After JEA issued a request for proposals for the property, Live Oak was one of two bidders for the 19-story office tower at 21 W. Church St., the adjacent former customer service building and the Adair Building at 421 Laura St.

The agreement allows Live Oak one year, plus a possible 90-day extension, to inspect the property. The company, which contributed $100,000 of its $1 million bid in earnest money, can terminate the purchase and get recoup its earnest funds during that time.
The property is valued at $14.98 million, according to a formal appraisal in 2025. The Duval County Property Appraiser lists the property’s value at $29.97 million. A 2016 study from Fairlead Commercial Real Estate; Haskell; and England, Thims & Miller placed renovation costs between $65 million and $78 million.
According to a memo presented to JEA’s board, costs to maintain the buildings totaled $3.71 million from fiscal year 2023 to fiscal year 2025. Those costs included security, utilities, landscaping, janitorial services, pest control and corrective and preventive maintenance.
The property
The campus comprises:
• The 347,811-square-foot office tower. The structure opened in the early 1960s as the Universal Marion building and was topped by a revolving restaurant.

• The former customer service center, a 248,220-square-foot, six-story office building also built in the early 1960s.
• The Adair Building, a parking garage at 421 Laura St. with more than 500 spaces. The building includes street-level retail space.
• A below-grade parking deck with about 190 spaces.
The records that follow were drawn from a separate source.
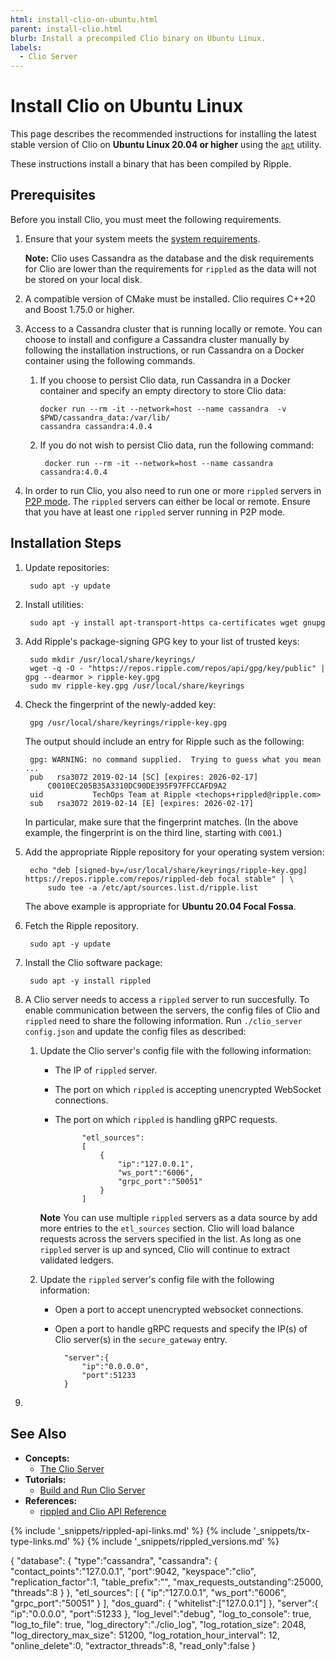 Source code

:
 ```yaml
---
html: install-clio-on-ubuntu.html
parent: install-clio.html
blurb: Install a precompiled Clio binary on Ubuntu Linux.
labels:
  - Clio Server
---
```

# Install Clio on Ubuntu Linux

This page describes the recommended instructions for installing the latest stable version of Clio on **Ubuntu Linux 20.04 or higher** using the [`apt`](https://ubuntu.com/server/docs) utility.

These instructions install a binary that has been compiled by Ripple.


## Prerequisites

Before you install Clio, you must meet the following requirements.

1. Ensure that your system meets the [system requirements](system-requirements.html).

    **Note:** Clio uses Cassandra as the database and the disk requirements for Clio are lower than the requirements for `rippled` as the data will not be stored on your local disk.  

2.  A compatible version of CMake must be installed. Clio requires C++20 and Boost 1.75.0 or higher.

3. Access to a Cassandra cluster that is running locally or remote. You can choose to install and configure a Cassandra cluster manually by following the installation instructions, or run Cassandra on a Docker container using the following commands.

    1.  If you choose to persist Clio data, run Cassandra in a Docker container and specify an empty directory to store Clio data: 
            
            docker run --rm -it --network=host --name cassandra  -v $PWD/cassandra_data:/var/lib/
            cassandra cassandra:4.0.4

    2. If you do not wish to persist Clio data, run the following command:

            docker run --rm -it --network=host --name cassandra cassandra:4.0.4 

5. In order to run Clio, you also need to run one or more `rippled` servers in [P2P mode](install-rippled.html). The `rippled` servers can either be local or remote. Ensure that you have at least one `rippled` server running in P2P mode.


## Installation Steps

1. Update repositories:

        sudo apt -y update

2. Install utilities:

        sudo apt -y install apt-transport-https ca-certificates wget gnupg

3. Add Ripple's package-signing GPG key to your list of trusted keys:

        sudo mkdir /usr/local/share/keyrings/
        wget -q -O - "https://repos.ripple.com/repos/api/gpg/key/public" | gpg --dearmor > ripple-key.gpg
        sudo mv ripple-key.gpg /usr/local/share/keyrings


4. Check the fingerprint of the newly-added key:

        gpg /usr/local/share/keyrings/ripple-key.gpg

    The output should include an entry for Ripple such as the following:

        gpg: WARNING: no command supplied.  Trying to guess what you mean ...
        pub   rsa3072 2019-02-14 [SC] [expires: 2026-02-17]
            C0010EC205B35A3310DC90DE395F97FFCCAFD9A2
        uid           TechOps Team at Ripple <techops+rippled@ripple.com>
        sub   rsa3072 2019-02-14 [E] [expires: 2026-02-17]


    In particular, make sure that the fingerprint matches. (In the above example, the fingerprint is on the third line, starting with `C001`.)

4. Add the appropriate Ripple repository for your operating system version:

        echo "deb [signed-by=/usr/local/share/keyrings/ripple-key.gpg] https://repos.ripple.com/repos/rippled-deb focal stable" | \
            sudo tee -a /etc/apt/sources.list.d/ripple.list

    The above example is appropriate for **Ubuntu 20.04 Focal Fossa**. 


5. Fetch the Ripple repository.

        sudo apt -y update

6. Install the Clio software package:

        sudo apt -y install rippled

7. A Clio server needs to access a `rippled` server to run succesfully. To enable communication between the servers, the config files of Clio and `rippled` need to share the following information. Run `./clio_server config.json` and update the config files as described:

    1. Update the Clio server's config file with the following information:
        
        * The IP of `rippled` server.
        * The port on which `rippled` is accepting unencrypted WebSocket connections.
        * The port on which `rippled` is handling gRPC requests.

                    "etl_sources":
                    [
                        {
                            "ip":"127.0.0.1",
                            "ws_port":"6006",
                            "grpc_port":"50051"
                        }
                    ]

        **Note** You can use multiple `rippled` servers as a data source by add more entries to the `etl_sources` section. Clio will load balance requests across the servers specified in the list. As long as one `rippled` server is up and synced, Clio will continue to extract validated ledgers.

    2. Update the `rippled` server's config file with the following information:
        
        * Open a port to accept unencrypted websocket connections. 
        * Open a port to handle gRPC requests and specify the IP(s) of Clio server(s) in the `secure_gateway` entry.

                "server":{
                    "ip":"0.0.0.0",
                    "port":51233
                }


8. 



<!--_ -->


## See Also

- **Concepts:**
    - [The Clio Server](the-clio-server.html)
- **Tutorials:**
    - [Build and Run Clio Server](build-run-clio-ubuntu.html)
- **References:**
    - [rippled and Clio API Reference](rippled-api.html)


<!--{# common link defs #}-->
{% include '_snippets/rippled-api-links.md' %}
{% include '_snippets/tx-type-links.md' %}
{% include '_snippets/rippled_versions.md' %}

{
    "database":
    {
        "type":"cassandra",
        "cassandra":
        {
            "contact_points":"127.0.0.1",
            "port":9042,
            "keyspace":"clio",
            "replication_factor":1,
            "table_prefix":"",
            "max_requests_outstanding":25000,
            "threads":8
        }
    },
    "etl_sources":
    [
        {
            "ip":"127.0.0.1",
            "ws_port":"6006",
            "grpc_port":"50051"
        }
    ],
    "dos_guard":
    {
        "whitelist":["127.0.0.1"]
    },
    "server":{
        "ip":"0.0.0.0",
        "port":51233
    },
    "log_level":"debug",
    "log_to_console": true,
    "log_to_file": true,
    "log_directory":"./clio_log",
    "log_rotation_size": 2048,
    "log_directory_max_size": 51200,
    "log_rotation_hour_interval": 12,
    "online_delete":0,
    "extractor_threads":8,
    "read_only":false
}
Those spaces were shared by the headquarters tower and customer center.
JEA vacated the old headquarters in 2023 and moved to its seven-story central office at 225 N. Pearl St. JEA and developer Ryan Companies US broke ground on the new headquarters in 2020 after three years of planning. Its cost was estimated at $100 million. JEA leases the building, which was sold to Real Capital Solutions for almost $95 million in 2022.

In February 2026, JEA’s board approved the sale of the old headquarters to Live Oak. The vote sent the sale to Council for final approval.
The other bidder, Simple State Inc., offered nothing for the building, instead saying “the true value of this transaction lies not in a cash payment for an aging asset, but in a strategic public-private partnership.”
Bid financing
Live Oak’s bid did not contain an estimated project cost for its office-to-residential conversion of the property. The bid did include a breakdown of the project’s capital stack, including 65% in debt, 20% in private equity and 15% in public funding, such as incentives and tax credits.
Speaking to the Council Neighborhoods, Community Services, Public Health and Safety committee on June 1, Live Oak President and CEO Paul Bertozzi did not directly answer a question on whether the company would seek public funding for the project, saying that the firm had “a lot to evaluate.”

Noting that the state Legislature were voting on property tax reform that could cut $300 million of funding from the city, Salem said incentives could be “difficult to afford.” Lawmakers agreed to place the proposed tax reform on the ballot in November.
Live Oak said the project would create 300 construction jobs and more than 100 jobs upon completion, while increasing the city’s taxable value.
In a Feb. 12 presentation to the Council Special Committee on the Future of Downtown, Downtown Investment Authority CEO Colin Tarbert said the DIA estimated a $19 million completion grant would be needed for the project.